# **Sentiment Analysis on Reddit**

In [None]:
# Subreddit to perform sentiment analysis on:
subreddit = 'pcgaming'
# Name of file that contains the topics to search the subreddit for.
topic_file = 'topic_list.csv'
# Number of posts to search for topics in.
num_posts = 40

## **0. Imports**

In [None]:
import praw
import pandas as pd
import numpy as np
import nltk
from fuzzywuzzy import process, fuzz
from difflib import SequenceMatcher
import statistics
import re
from vaderSentiment.vaderSentiment import SentimentIntensityAnalyzer

import bot1

In [None]:
def get_topic_fuzzy(post_text, topic_df):
    topic = ''
    for t in topic_df['Topic']:
        t = str(t)
        t_split = t.split()
        topic_len = len(t_split)
        post_list = post_text.split()
        ngram = nltk.ngrams(post_list, topic_len)
        for grams in ngram:
            r_list = [0] * len(grams)
            for i, word in enumerate(t_split):
                r_list[i] = fuzz.ratio(word, grams[i])
            if statistics.mean(r_list) >= 90:
                return ' '.join(t_split)
    return topic

def get_topic_first(post_text, topic_df):
    topic = ''
    for t in topic_df['Topic']:
        t = str(t)
        t_split = t.split()
        topic_len = len(t_split)
        post_list = post_text.split()
        ngram = nltk.ngrams(post_list, topic_len)
        for grams in ngram:
            print(grams)
            exit()
    return topic

def get_topic_exact(post_text, topic_df):
    topic = ''
    for t in topic_df['Topic']:
        t = str(t)
        t_split = t.split()
        topic_len = len(t_split)
        post_list = post_text.split()
        ngram = nltk.ngrams(post_list, topic_len)
        for grams in ngram:
            if list(grams) == t_split:
                return ' '.join(t_split)
    return topic

def get_url(postID):
    return 'reddit.com/r/' + subreddit + '/comments/' + postID

reddit = praw.Reddit(client_id=bot1.app_id, client_secret=bot1.app_secret, user_agent=bot1.app_ua)
sub = reddit.subreddit(subreddit)
topic_df = pd.read_csv(topic_file)
posts = pd.DataFrame(columns=['PostID', 'Title', 'Topic'])
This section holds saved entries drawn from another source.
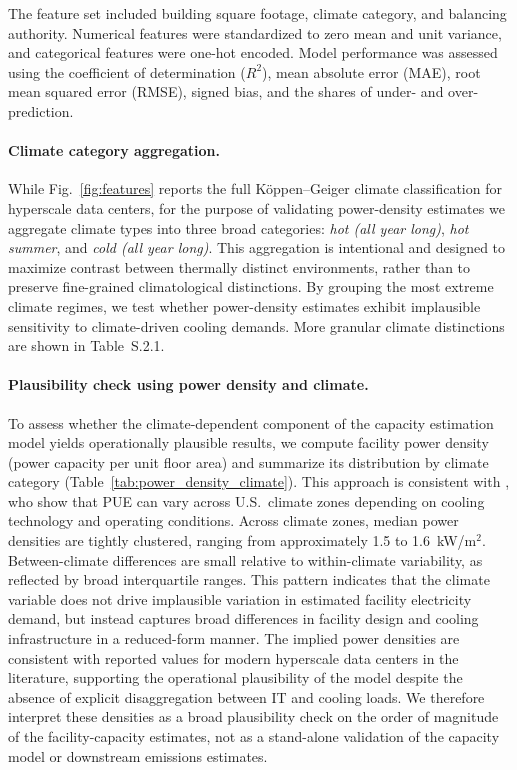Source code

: \documentclass[12pt]{article}
\begin{document}
The feature set included building square footage, climate category, and balancing authority. Numerical features were standardized to zero mean and unit variance, and categorical features were one-hot encoded. Model performance was assessed using the coefficient of determination ($R^2$), mean absolute error (MAE), root mean squared error (RMSE), signed bias, and the shares of under- and over-prediction.

\paragraph{Climate category aggregation.}
While Fig.~\ref{fig:features} reports the full Köppen–Geiger climate classification for hyperscale data centers, for the purpose of validating power-density estimates we aggregate 
climate types into three broad categories: \emph{hot (all year long)}, \emph{hot summer}, and \emph{cold (all year long)}. This aggregation is intentional and designed to maximize 
contrast between thermally distinct environments, rather than to preserve fine-grained climatological distinctions. By grouping the most extreme climate regimes, we test whether 
power-density estimates exhibit implausible sensitivity to climate-driven cooling demands. More granular climate distinctions are shown in Table~S.2.1.

\paragraph{Plausibility check using power density and climate.}To assess whether the climate-dependent component of the capacity estimation model yields operationally plausible results, we compute facility power density (power capacity per unit floor area) and summarize its distribution by climate category (Table~\ref{tab:power_density_climate}). This approach is consistent with \cite{lei2022climatepue}, who show that PUE can vary across U.S.\ climate zones depending on cooling technology and operating conditions. Across climate zones, median power densities are tightly clustered, ranging from approximately 1.5 to 1.6~kW/m$^{2}$. Between-climate differences are small relative to within-climate variability, as reflected by broad interquartile ranges.
This pattern indicates that the climate variable does not drive implausible variation in estimated facility electricity demand, but instead captures broad differences in facility design and cooling infrastructure in a reduced-form manner. The implied power densities are consistent with reported values for modern hyperscale data centers in the literature, supporting the operational plausibility of the model despite the absence of explicit disaggregation between IT and cooling loads.
We therefore interpret these densities as a broad plausibility check on the order of magnitude of the facility-capacity estimates, not as a stand-alone validation of the capacity model or downstream emissions estimates.
\end{document}
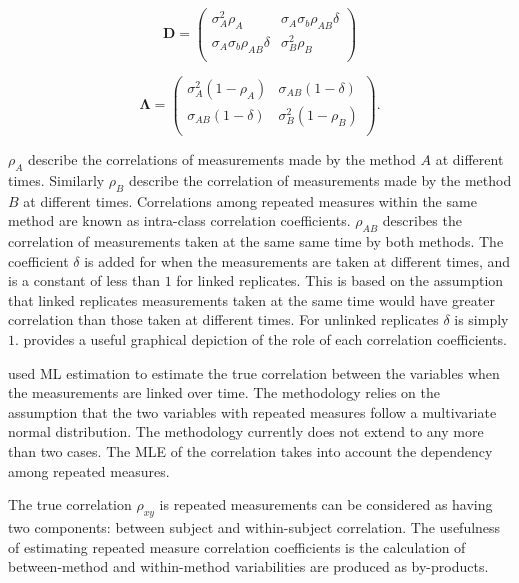 \documentclass[12pt, a4paper]{report}
\theoremstyle{plain}
\theoremstyle{definition}
\theoremstyle{remark}
\begin{document}
	\[
	\boldsymbol{D} = \left( \begin{array}{cc}
	\sigma^2_{A}\rho_{A} & \sigma_{A}\sigma_{b}\rho_{AB}\delta \\
	\sigma_{A}\sigma_{b}\rho_{AB}\delta & \sigma^2_{B}\rho_{B}\\
	
	\end{array}\right)
	\]
	
	\[
	\boldsymbol{\Lambda} = \left(
	\begin{array}{cc}
	\sigma^2_{A}(1-\rho_{A}) & \sigma_{AB}(1-\delta)  \\
	\sigma_{AB}(1-\delta) & \sigma^2_{B}(1-\rho_{B}) \\
	\end{array}\right).
	\]
	
	$\rho_{A}$ describe the correlations of measurements made by the method $A$ at different times. Similarly $\rho_{B}$ describe the correlation of measurements made by the method $B$ at different times. Correlations among repeated measures within the same method are known as intra-class correlation coefficients. $\rho_{AB}$ describes the correlation of measurements taken at the same same time by both methods. The coefficient $\delta$ is added for when the measurements are taken at different times, and is a constant of less than $1$ for linked replicates. This is based on the assumption that linked replicates measurements taken at the same time would have greater correlation than those taken at different times. For unlinked replicates $\delta$ is simply $1$. \citet{hamlett} provides a useful graphical depiction of the role of each correlation coefficients.
	
	\citet{lam} used ML estimation to estimate the true correlation between the variables when the measurements are linked over time. The methodology relies on the assumption that the two variables with repeated measures follow a multivariate normal distribution. The methodology currently does not extend to any more than two cases. The MLE of the correlation takes into account the dependency among repeated measures.
	
	The true correlation $\rho_{xy}$ is repeated measurements can be considered as having two components: between subject and within-subject correlation. The usefulness of estimating repeated measure correlation coefficients is the calculation of between-method and within-method variabilities are produced as by-products.
	
	
	
\end{document}
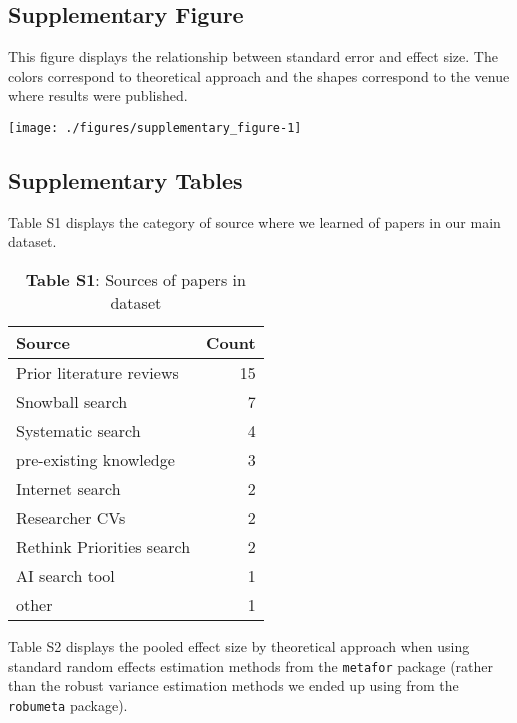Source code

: \documentclass[sn-nature,pdflatex]{sn-jnl}
\begin{document}
\subsection{Supplementary Figure}\label{supplementary-figure}

This figure displays the relationship between standard error and effect
size. The colors correspond to theoretical approach and the shapes
correspond to the venue where results were published.

\texttt{[image: ./figures/supplementary\_figure-1]}

\subsection{Supplementary Tables}\label{supplementary-tables}

Table S1 displays the category of source where we learned of papers in
our main dataset. \captionsetup[table]{labelformat=empty}

\begin{table}[!h]
\centering
\caption{\label{tab:supp_table_one}\textbf{Table S1}: Sources of papers in dataset}
\centering
\begin{tabular}[t]{lr}
\toprule
Source & Count\\
\midrule
Prior literature reviews & 15\\
Snowball search & 7\\
Systematic search & 4\\
pre-existing knowledge & 3\\
Internet search & 2\\
\addlinespace
Researcher CVs & 2\\
Rethink Priorities search & 2\\
AI search tool & 1\\
other & 1\\
\bottomrule
\end{tabular}
\end{table}

Table S2 displays the pooled effect size by theoretical approach when
using standard random effects estimation methods from the
\texttt{metafor} package (rather than the robust variance estimation
methods we ended up using from the \texttt{robumeta} package).
\end{document}
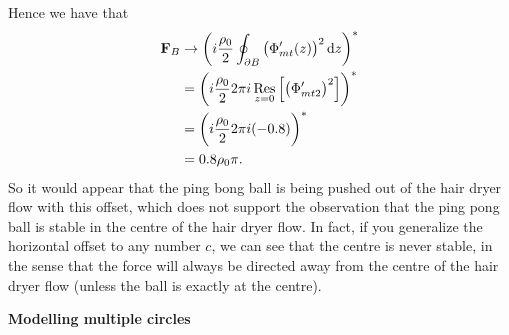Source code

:\documentclass{article}
\DeclareMathOperator*{\res}{Res}
\def\*#1{\mathbf{#1}}
\begin{document}
%
Hence we have that
%
\begin{align*}
    \*F_B
        &\to \del{i \frac{\rho_0}{2} \oint_{\partial B} \del{\Phi_{mt}^\prime(z)}^2 \dif z}^* \\
        &= \del{i \frac{\rho_0}{2} 2 \pi i \res_{z = 0} \sbr{\del{\Phi^\prime_{mt2}}^2}}^* \\
        &= \del{i \frac{\rho_0}{2} 2 \pi i (-0.8)}^* \\
        &= 0.8 \rho_0 \pi
    .
\end{align*}
%
So it would appear that the ping bong ball is being pushed out of the
hair dryer flow with this offset, which does not support the observation
that the ping pong ball is stable in the centre of the hair dryer flow.
In fact, if you generalize the horizontal offset to any number $c$, we
can see that the centre is never stable, in the sense that the force
will always be directed away from the centre of the hair dryer flow
(unless the ball is exactly at the centre).

\textbf{Modelling multiple circles}
\end{document}
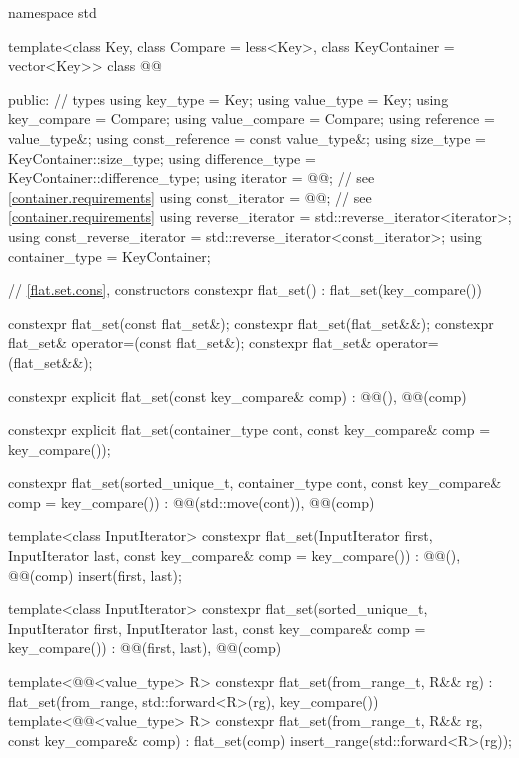 \begin{codeblock}
namespace std {
  template<class Key, class Compare = less<Key>, class KeyContainer = vector<Key>>
  class @@ {
  public:
    // types
    using key_type               = Key;
    using value_type             = Key;
    using key_compare            = Compare;
    using value_compare          = Compare;
    using reference              = value_type&;
    using const_reference        = const value_type&;
    using size_type              = KeyContainer::size_type;
    using difference_type        = KeyContainer::difference_type;
    using iterator               = @@;     // see \ref{container.requirements}
    using const_iterator         = @@;     // see \ref{container.requirements}
    using reverse_iterator       = std::reverse_iterator<iterator>;
    using const_reverse_iterator = std::reverse_iterator<const_iterator>;
    using container_type         = KeyContainer;

    // \ref{flat.set.cons}, constructors
    constexpr flat_set() : flat_set(key_compare()) { }

    constexpr flat_set(const flat_set&);
    constexpr flat_set(flat_set&&);
    constexpr flat_set& operator=(const flat_set&);
    constexpr flat_set& operator=(flat_set&&);

    constexpr explicit flat_set(const key_compare& comp)
      : @@(), @@(comp) { }

    constexpr explicit flat_set(container_type cont, const key_compare& comp = key_compare());

    constexpr flat_set(sorted_unique_t, container_type cont,
                       const key_compare& comp = key_compare())
      : @@(std::move(cont)), @@(comp) { }

    template<class InputIterator>
      constexpr flat_set(InputIterator first, InputIterator last,
                         const key_compare& comp = key_compare())
        : @@(), @@(comp)
        { insert(first, last); }

    template<class InputIterator>
      constexpr flat_set(sorted_unique_t, InputIterator first, InputIterator last,
                         const key_compare& comp = key_compare())
        : @@(first, last), @@(comp) { }

    template<@@<value_type> R>
      constexpr flat_set(from_range_t, R&& rg)
        : flat_set(from_range, std::forward<R>(rg), key_compare()) { }
    template<@@<value_type> R>
      constexpr flat_set(from_range_t, R&& rg, const key_compare& comp)
        : flat_set(comp)
        { insert_range(std::forward<R>(rg)); }

}}
\end{codeblock}
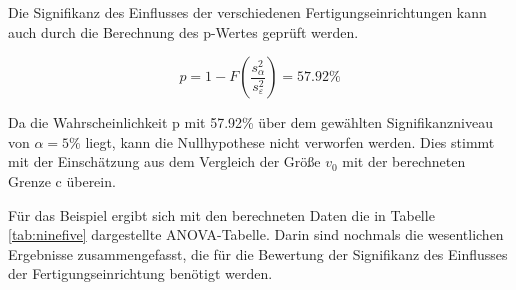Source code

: \noindent Die Signifikanz des Einflusses der verschiedenen Fertigungseinrichtungen kann auch durch die Berechnung des p-Wertes gepr\"{u}ft werden. 

\begin{equation}\label{eq:ninetwentyfour}
p=1-F\left(\dfrac{s_{\alpha}^{2}}{s_{\varepsilon}^{2}} \right)=57.92\%
\end{equation}

\noindent Da die Wahrscheinlichkeit p mit 57.92\% \"{u}ber dem gew\"{a}hlten Signifikanzniveau von $\alpha= 5\% $ liegt, kann die Nullhypothese nicht verworfen werden. Dies stimmt mit der Einsch\"{a}tzung aus dem Vergleich der Gr\"{o}{\ss}e $v_{0}$ mit der berechneten Grenze c \"{u}berein.\newline

\noindent F\"{u}r das Beispiel ergibt sich mit den berechneten Daten die in Tabelle \ref{tab:ninefive} dargestellte ANOVA-Tabelle. Darin sind nochmals die wesentlichen Ergebnisse zusammengefasst, die f\"{u}r die Bewertung der Signifikanz des Einflusses der Fertigungseinrichtung ben\"{o}tigt werden.

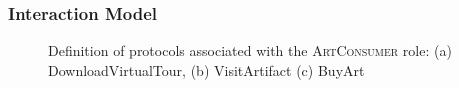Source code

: \documentclass[paper=letter, fontsize=12pt]{article}
\begin{document}
\subsubsection{Interaction Model}

\begin{figure}[H]
  \begin{center}
    \caption{Definition of protocols associated with the \textsc{ArtConsumer} role: (a) \fontfamily{\sfdefault}\selectfont DownloadVirtualTour, (b) VisitArtifact (c) BuyArt}
    \label{fig:ac_protocol}
  \end{center}
\end{figure}
\end{document}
for post in sub.hot(limit=num_posts):
    url = get_url(post.id)
    title = post.title
    #topic = get_topic_fuzzy(title, topic_df)
    #topic = get_topic_first(title, topic_df)
    topic = get_topic_exact(title, topic_df)
    if topic != '':
        posts.loc[len(posts.index)] = [post.id, title, topic]

posts

In [None]:
def get_comments(ID):
    pass
    post = reddit.submission(id=ID)
    all_comments = []
    post.comments.replace_more(limit=None)
    for comments in post.comments.list():
        all_comments.append(comments.body)
        #all_comments.append(nltk.tokenize.sent_tokenize(comments.body))
    return pd.DataFrame(all_comments, columns=['Comment'])
    
def preprocess_comment(df):
    df['Comment'] = df['Comment'].str.lower()
    df = df.astype(str).apply(lambda x: x.str.encode('ascii', 'ignore').str.decode('ascii'))
    df['Comment'] = df['Comment'].apply(lambda x: re.split('https:\/\/.*', str(x))[0])
    df['Tokenized_Comment'] = df['Comment'].apply(nltk.tokenize.word_tokenize)
    stopwords = set(nltk.corpus.stopwords.words('english'))
    df['Tokenized_Comment'] = df['Tokenized_Comment'].apply(lambda x: [item for item in x if item not in stopwords])
    stemmer = nltk.stem.PorterStemmer()
    df['Tokenized_Comment'] = df['Tokenized_Comment'].apply(lambda x: [stemmer.stem(y) for y in x])
    return df

def score_comments(ID):
    comments_df = get_comments(ID)
    #comments_df = preprocess_comment(comments_df)
    sia = SentimentIntensityAnalyzer()
    results = []
    for index, row in comments_df.iterrows():
        pol_score = sia.polarity_scores(row['Comment'])
        comments_df.loc[index,'pos'] = pol_score['pos']
        comments_df.loc[index,'neu'] = pol_score['neu']
        comments_df.loc[index,'neg'] = pol_score['neg']
        comments_df.loc[index,'compound'] = pol_score['compound']
    out_values = []
    out_values.append(comments_df['pos'].mean())
    out_values.append(comments_df['neu'].mean())
    out_values.append(comments_df['neg'].mean())
    out_values.append(comments_df['compound'].mean())
    out_values.append(len(comments_df.index))
    return out_values

for post in sub.hot(limit=num_posts):
    if posts['PostID'].str.contains(post.id).any():
        out_values = score_comments(post.id)
        index = posts.index[posts['PostID'] == post.id].tolist()
        posts.loc[index,'Avg_Pos'] = out_values[0]
        posts.loc[index,'Avg_Neu'] = out_values[1]
        posts.loc[index,'Avg_Neg'] = out_values[2]
        posts.loc[index,'Avg_Compound'] = out_values[3]
        posts.loc[index,'Num_Comments'] = out_values[4]
posts = posts.sort_values(by=['Avg_Compound'], ascending=False)
posts